By Alan Hanjalic (auth.), Klaus Schoeffmann, Bernard Merialdo, Alexander G. Hauptmann, Chong-Wah Ngo, Yiannis Andreopoulos, Christian Breiteneder (eds.)

This booklet constitutes the refereed complaints of the 18th foreign Multimedia Modeling convention, MMM 2012, held in Klagenfurt, Austria, in January 2012. The 38 revised ordinary papers, 12 targeted consultation papers, 15 poster consultation papers, and six demo consultation papers have been conscientiously reviewed and chosen from 142 submissions. The papers are equipped within the following topical sections: annotation, annotation and interactive multimedia purposes, occasion and job, mining and cellular multimedia purposes, seek, summarization and visualization, visualization and complex multimedia structures, and the targeted periods: interactive and immersive leisure and verbal exchange, multimedia maintenance: how one can ascertain multimedia entry through the years, multi-modal and cross-modal seek, and video surveillance.

Most importantly, their training scenarios are radically different from ours, where ground-truth segment labels are available at training time. Therefore, they address a different task, known as semantic segmentation in the literature [14,20], which can be seen as the fully supervised version of segment-level annotation. Note how several earlier methods proposed for image label prediction actually perform segment-level annotation. Early methods based on probabilistic models [2,5,19] describe the image as an orderless bag of segments.

8% SegProp Prod. 8% Again, TagProp will be used for p(Ll (Y )|Y ), while p(Ll (Y )|{yr }) can be obtained by Maximum Prediction (D) from any segment-level method, or by using Global SegProp (sec. 2). As in the previous section, we refer to these as “TagProp×Token” and “TagProp×SegProp”. 3 Tagprop + Global SegProp (F) We propose a novel and more elaborate technique to predict image labels by combining image-level and segment-level information. We include both segment neighbors (as in Global Segprop) and image neighbors (as in Tagprop) Ns p(Ll (Y )|{yr }, I) = N s πyi p(Ll (si )) + i I πyi p(Ll (Ii )) (17) i Note that there are two sets of weights, π S for segment neighbors, and π I for image neighbors.

Also, they cannot take advantage of training images that are only locally similar to a test image.

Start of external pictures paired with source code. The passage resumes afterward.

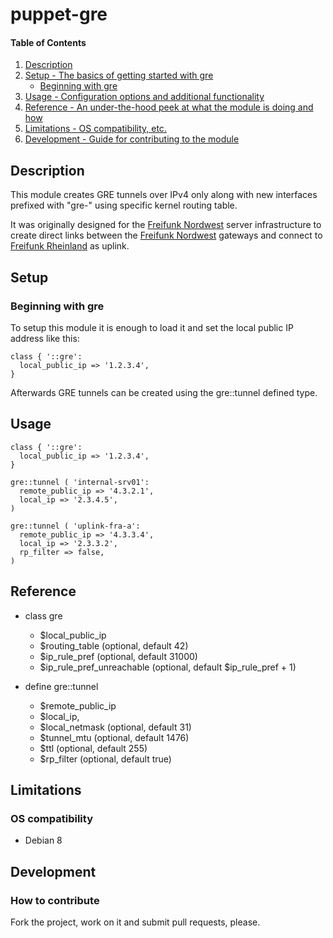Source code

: # puppet-gre

#### Table of Contents

1. [Description](#description)
1. [Setup - The basics of getting started with gre](#setup)
    * [Beginning with gre](#beginning-with-gre)
1. [Usage - Configuration options and additional functionality](#usage)
1. [Reference - An under-the-hood peek at what the module is doing and how](#reference)
1. [Limitations - OS compatibility, etc.](#limitations)
1. [Development - Guide for contributing to the module](#development)

## Description

This module creates GRE tunnels over IPv4 only along with new interfaces prefixed with "gre-" using specific kernel routing table.

It was originally designed for the [Freifunk Nordwest](http://nordwest.freifunk.net) server infrastructure to create direct links between the [Freifunk Nordwest](http://nordwest.freifunk.net) gateways and connect to [Freifunk Rheinland](http://rheinland.freifunk.net) as uplink.

## Setup

### Beginning with gre

To setup this module it is enough to load it and set the local public IP address like this:
```puppet
class { '::gre':
  local_public_ip => '1.2.3.4',
}
```

Afterwards GRE tunnels can be created using the gre::tunnel defined type.

## Usage

```puppet
class { '::gre':
  local_public_ip => '1.2.3.4',
}

gre::tunnel ( 'internal-srv01':
  remote_public_ip => '4.3.2.1',
  local_ip => '2.3.4.5',
)

gre::tunnel ( 'uplink-fra-a':
  remote_public_ip => '4.3.3.4',
  local_ip => '2.3.3.2',
  rp_filter => false,
)
```

## Reference

* class gre
  * $local\_public\_ip
  * $routing\_table (optional, default 42)
  * $ip\_rule\_pref (optional, default 31000)
  * $ip\_rule\_pref\_unreachable (optional, default $ip\_rule\_pref + 1)

* define gre::tunnel
  * $remote\_public\_ip
  * $local\_ip,
  * $local\_netmask (optional, default 31)
  * $tunnel\_mtu (optional, default 1476)
  * $ttl (optional, default 255)
  * $rp\_filter (optional, default true)

## Limitations

### OS compatibility
* Debian 8

## Development

### How to contribute
Fork the project, work on it and submit pull requests, please.

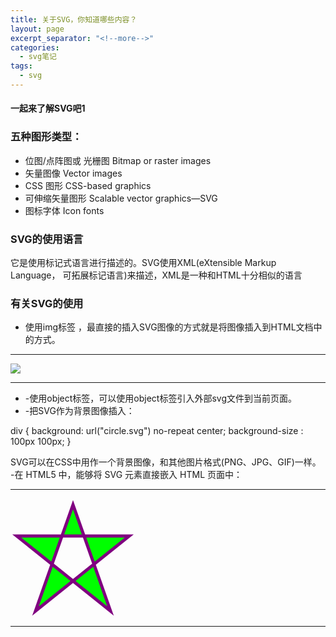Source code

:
 ```yaml
---
title: 关于SVG，你知道哪些内容？
layout: page
excerpt_separator: "<!--more-->"
categories: 
  - svg笔记
tags:
  - svg
---
```

#### 一起来了解SVG吧1
<!--more-->

### 五种图形类型：
- 位图/点阵图或 光栅图 Bitmap or raster images
- 矢量图像 Vector images 
- CSS 图形  CSS-based graphics 
- 可伸缩矢量图形 Scalable vector graphics—SVG 
- 图标字体 Icon fonts 

### SVG的使用语言
它是使用标记式语言进行描述的。SVG使用XML(eXtensible Markup Language， 可拓展标记语言)来描述，XML是一种和HTML十分相似的语言 

### 有关SVG的使用
- 使用img标签 ，最直接的插入SVG图像的方式就是将图像插入到HTML文档中的方式。
---
<img src="example.svg" />

---
- -使用object标签，可以使用object标签引入外部svg文件到当前页面。
- -把SVG作为背景图像插入：

div {
       background: url("circle.svg") no-repeat center;
       background-size : 100px 100px;
}

SVG可以在CSS中用作一个背景图像，和其他图片格式(PNG、JPG、GIF)一样。 
-在 HTML5 中，能够将 SVG 元素直接嵌入 HTML 页面中：

---
<html>
<body>
<svg xmlns="http://www.w3.org/2000/svg" version="1.1" height="190">
  <polygon points="100,10 40,180 190,60 10,60 160,180"
  style="fill:lime;stroke:purple;stroke-width:5;fill-rule:evenodd;">
</svg>
 
</body>
</html>

---
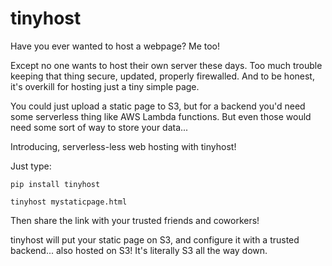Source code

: # tinyhost

Have you ever wanted to host a webpage? Me too!

Except no one wants to host their own server these days. Too much trouble keeping that thing secure, updated, properly firewalled. And to be honest, it's overkill for hosting just a tiny simple page.

You could just upload a static page to S3, but for a backend you'd need some serverless thing like AWS Lambda functions. But even those would need some sort of way to store your data...

Introducing, serverless-less web hosting with tinyhost!

Just type:

```
pip install tinyhost

tinyhost mystaticpage.html
```

Then share the link with your trusted friends and coworkers!

tinyhost will put your static page on S3, and configure it with a trusted backend... also hosted on S3! It's literally S3 all the way down.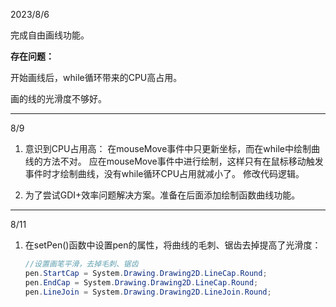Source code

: 2023/8/6

完成自由画线功能。

**存在问题：**

开始画线后，while循环带来的CPU高占用。

画的线的光滑度不够好。

---

8/9
1. 意识到CPU占用高：
在mouseMove事件中只更新坐标，而在while中绘制曲线的方法不对。
应在mouseMove事件中进行绘制，这样只有在鼠标移动触发事件时才绘制曲线，没有while循环CPU占用就减小了。
修改代码逻辑。

2. 为了尝试GDI+效率问题解决方案。准备在后面添加绘制函数曲线功能。

---

8/11

1. 在setPen()函数中设置pen的属性，将曲线的毛刺、锯齿去掉提高了光滑度：

   ```c#
   //设置画笔平滑，去掉毛刺、锯齿
   pen.StartCap = System.Drawing.Drawing2D.LineCap.Round;
   pen.EndCap = System.Drawing.Drawing2D.LineCap.Round;
   pen.LineJoin = System.Drawing.Drawing2D.LineJoin.Round;
   ```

We propose several ways to combine recent image-level and segment-level techniques to predict both image and segment labels jointly. We cast our experimental study in an unified framework for both image-level and segment-level annotation tasks. On three challenging datasets, our joint prediction of image and segment labels outperforms either prediction alone on both tasks. This confirms that the two levels offer complementary information.